[What is expected]
Among the entries that follow, locate the line with "위 코드는 아래의 코드에서" and the line with "Again, for emphasis, the". Output those lines and all lines in between, exactly, minus the pictures.

[Dataset entries]
..............................
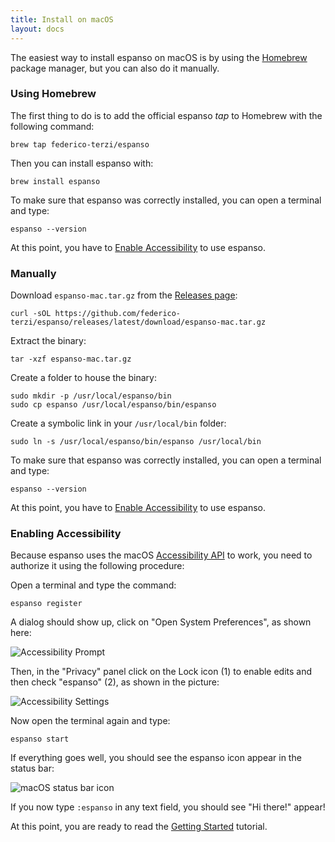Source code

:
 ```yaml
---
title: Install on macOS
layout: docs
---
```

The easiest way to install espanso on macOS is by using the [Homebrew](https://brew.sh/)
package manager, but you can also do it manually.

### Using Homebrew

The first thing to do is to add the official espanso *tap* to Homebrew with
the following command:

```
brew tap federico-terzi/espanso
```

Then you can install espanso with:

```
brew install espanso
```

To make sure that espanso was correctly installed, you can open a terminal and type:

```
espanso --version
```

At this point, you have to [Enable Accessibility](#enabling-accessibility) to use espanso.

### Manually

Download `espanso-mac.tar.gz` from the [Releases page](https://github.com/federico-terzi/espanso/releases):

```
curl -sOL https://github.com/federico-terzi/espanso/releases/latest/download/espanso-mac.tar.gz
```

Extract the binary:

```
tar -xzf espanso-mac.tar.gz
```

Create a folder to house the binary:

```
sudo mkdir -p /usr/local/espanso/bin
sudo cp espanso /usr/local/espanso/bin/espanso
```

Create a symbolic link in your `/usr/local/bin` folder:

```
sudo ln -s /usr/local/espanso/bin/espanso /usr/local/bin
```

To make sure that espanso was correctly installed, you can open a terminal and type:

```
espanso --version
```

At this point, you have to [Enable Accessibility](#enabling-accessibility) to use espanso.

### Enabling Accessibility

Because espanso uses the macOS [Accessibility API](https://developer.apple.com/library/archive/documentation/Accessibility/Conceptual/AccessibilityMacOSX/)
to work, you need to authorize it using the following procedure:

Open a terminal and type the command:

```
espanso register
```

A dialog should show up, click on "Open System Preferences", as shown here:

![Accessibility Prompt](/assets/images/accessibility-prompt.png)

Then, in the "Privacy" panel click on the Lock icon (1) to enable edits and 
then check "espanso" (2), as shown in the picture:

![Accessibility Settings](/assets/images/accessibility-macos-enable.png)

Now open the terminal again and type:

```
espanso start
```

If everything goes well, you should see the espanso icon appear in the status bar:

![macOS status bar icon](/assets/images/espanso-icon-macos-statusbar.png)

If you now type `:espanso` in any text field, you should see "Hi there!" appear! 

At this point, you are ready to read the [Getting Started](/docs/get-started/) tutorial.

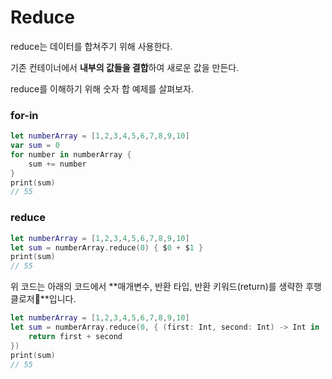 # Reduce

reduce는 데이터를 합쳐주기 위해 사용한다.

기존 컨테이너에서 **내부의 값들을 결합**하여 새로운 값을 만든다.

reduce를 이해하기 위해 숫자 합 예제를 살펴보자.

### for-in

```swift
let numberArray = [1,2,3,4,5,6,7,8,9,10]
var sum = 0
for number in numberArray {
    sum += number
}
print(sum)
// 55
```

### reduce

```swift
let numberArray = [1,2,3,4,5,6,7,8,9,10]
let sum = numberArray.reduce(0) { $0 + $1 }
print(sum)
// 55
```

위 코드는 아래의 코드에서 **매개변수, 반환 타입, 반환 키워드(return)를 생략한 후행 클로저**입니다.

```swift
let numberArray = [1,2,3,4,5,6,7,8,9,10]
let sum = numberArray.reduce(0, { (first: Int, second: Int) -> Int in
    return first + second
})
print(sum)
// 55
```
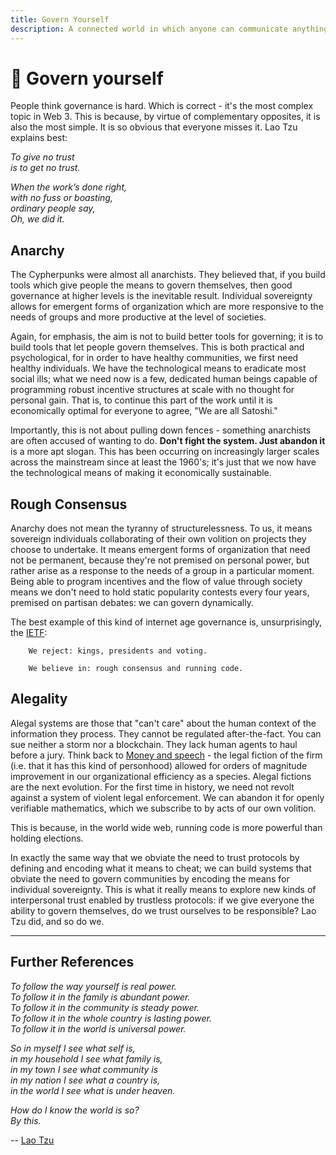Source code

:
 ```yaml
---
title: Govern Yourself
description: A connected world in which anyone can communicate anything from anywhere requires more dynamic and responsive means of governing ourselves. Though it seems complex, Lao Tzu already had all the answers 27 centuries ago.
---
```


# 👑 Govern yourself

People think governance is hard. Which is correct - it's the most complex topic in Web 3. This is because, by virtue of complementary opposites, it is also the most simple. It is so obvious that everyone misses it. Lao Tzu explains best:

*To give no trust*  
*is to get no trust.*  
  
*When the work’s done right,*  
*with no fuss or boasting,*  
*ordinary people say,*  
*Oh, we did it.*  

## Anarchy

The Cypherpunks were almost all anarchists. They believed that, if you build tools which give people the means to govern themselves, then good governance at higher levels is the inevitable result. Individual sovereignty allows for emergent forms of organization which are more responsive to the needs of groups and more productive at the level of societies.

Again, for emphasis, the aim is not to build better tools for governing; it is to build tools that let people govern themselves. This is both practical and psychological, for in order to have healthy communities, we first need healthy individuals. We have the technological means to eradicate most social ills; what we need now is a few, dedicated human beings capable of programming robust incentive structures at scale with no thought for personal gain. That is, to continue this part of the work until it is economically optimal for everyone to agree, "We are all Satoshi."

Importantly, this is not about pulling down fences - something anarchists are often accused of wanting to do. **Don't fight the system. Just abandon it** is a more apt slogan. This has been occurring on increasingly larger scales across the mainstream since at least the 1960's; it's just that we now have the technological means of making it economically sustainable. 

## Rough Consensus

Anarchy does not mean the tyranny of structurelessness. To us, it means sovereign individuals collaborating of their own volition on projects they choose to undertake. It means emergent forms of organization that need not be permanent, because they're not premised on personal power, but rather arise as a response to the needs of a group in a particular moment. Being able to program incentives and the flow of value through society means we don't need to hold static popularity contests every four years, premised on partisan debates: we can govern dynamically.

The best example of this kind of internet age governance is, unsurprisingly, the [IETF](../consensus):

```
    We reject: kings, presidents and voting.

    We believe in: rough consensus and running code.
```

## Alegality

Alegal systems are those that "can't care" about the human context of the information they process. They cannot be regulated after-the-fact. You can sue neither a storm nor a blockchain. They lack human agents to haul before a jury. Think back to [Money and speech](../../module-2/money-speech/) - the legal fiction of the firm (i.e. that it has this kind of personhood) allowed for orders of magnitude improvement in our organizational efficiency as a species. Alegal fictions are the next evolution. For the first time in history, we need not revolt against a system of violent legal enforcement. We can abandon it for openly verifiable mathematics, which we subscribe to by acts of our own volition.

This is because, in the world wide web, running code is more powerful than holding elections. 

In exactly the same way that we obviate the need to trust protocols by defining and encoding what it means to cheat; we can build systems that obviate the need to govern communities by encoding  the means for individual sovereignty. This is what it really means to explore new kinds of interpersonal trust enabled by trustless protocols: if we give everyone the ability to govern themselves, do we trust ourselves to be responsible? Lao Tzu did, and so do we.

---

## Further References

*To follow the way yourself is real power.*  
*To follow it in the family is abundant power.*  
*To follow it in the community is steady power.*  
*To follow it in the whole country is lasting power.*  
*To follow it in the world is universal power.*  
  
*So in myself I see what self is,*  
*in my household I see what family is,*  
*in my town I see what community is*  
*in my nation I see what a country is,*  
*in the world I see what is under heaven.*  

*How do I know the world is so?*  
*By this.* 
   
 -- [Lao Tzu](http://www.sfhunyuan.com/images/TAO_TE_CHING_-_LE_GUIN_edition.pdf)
..............................
[Task response]
위 코드는 아래의 코드에서 **매개변수, 반환 타입, 반환 키워드(return)를 생략한 후행 클로저**입니다.

```swift
let numberArray = [1,2,3,4,5,6,7,8,9,10]
let sum = numberArray.reduce(0, { (first: Int, second: Int) -> Int in
    return first + second
})
print(sum)
// 55
```
Source code

:
 ```yaml
---
title: Govern Yourself
description: A connected world in which anyone can communicate anything from anywhere requires more dynamic and responsive means of governing ourselves. Though it seems complex, Lao Tzu already had all the answers 27 centuries ago.
---
```


# 👑 Govern yourself

People think governance is hard. Which is correct - it's the most complex topic in Web 3. This is because, by virtue of complementary opposites, it is also the most simple. It is so obvious that everyone misses it. Lao Tzu explains best:

*To give no trust*  
*is to get no trust.*  
  
*When the work’s done right,*  
*with no fuss or boasting,*  
*ordinary people say,*  
*Oh, we did it.*  

## Anarchy

The Cypherpunks were almost all anarchists. They believed that, if you build tools which give people the means to govern themselves, then good governance at higher levels is the inevitable result. Individual sovereignty allows for emergent forms of organization which are more responsive to the needs of groups and more productive at the level of societies.

Again, for emphasis, the aim is not to build better tools for governing; it is to build tools that let people govern themselves. This is both practical and psychological, for in order to have healthy communities, we first need healthy individuals. We have the technological means to eradicate most social ills; what we need now is a few, dedicated human beings capable of programming robust incentive structures at scale with no thought for personal gain. That is, to continue this part of the work until it is economically optimal for everyone to agree, "We are all Satoshi."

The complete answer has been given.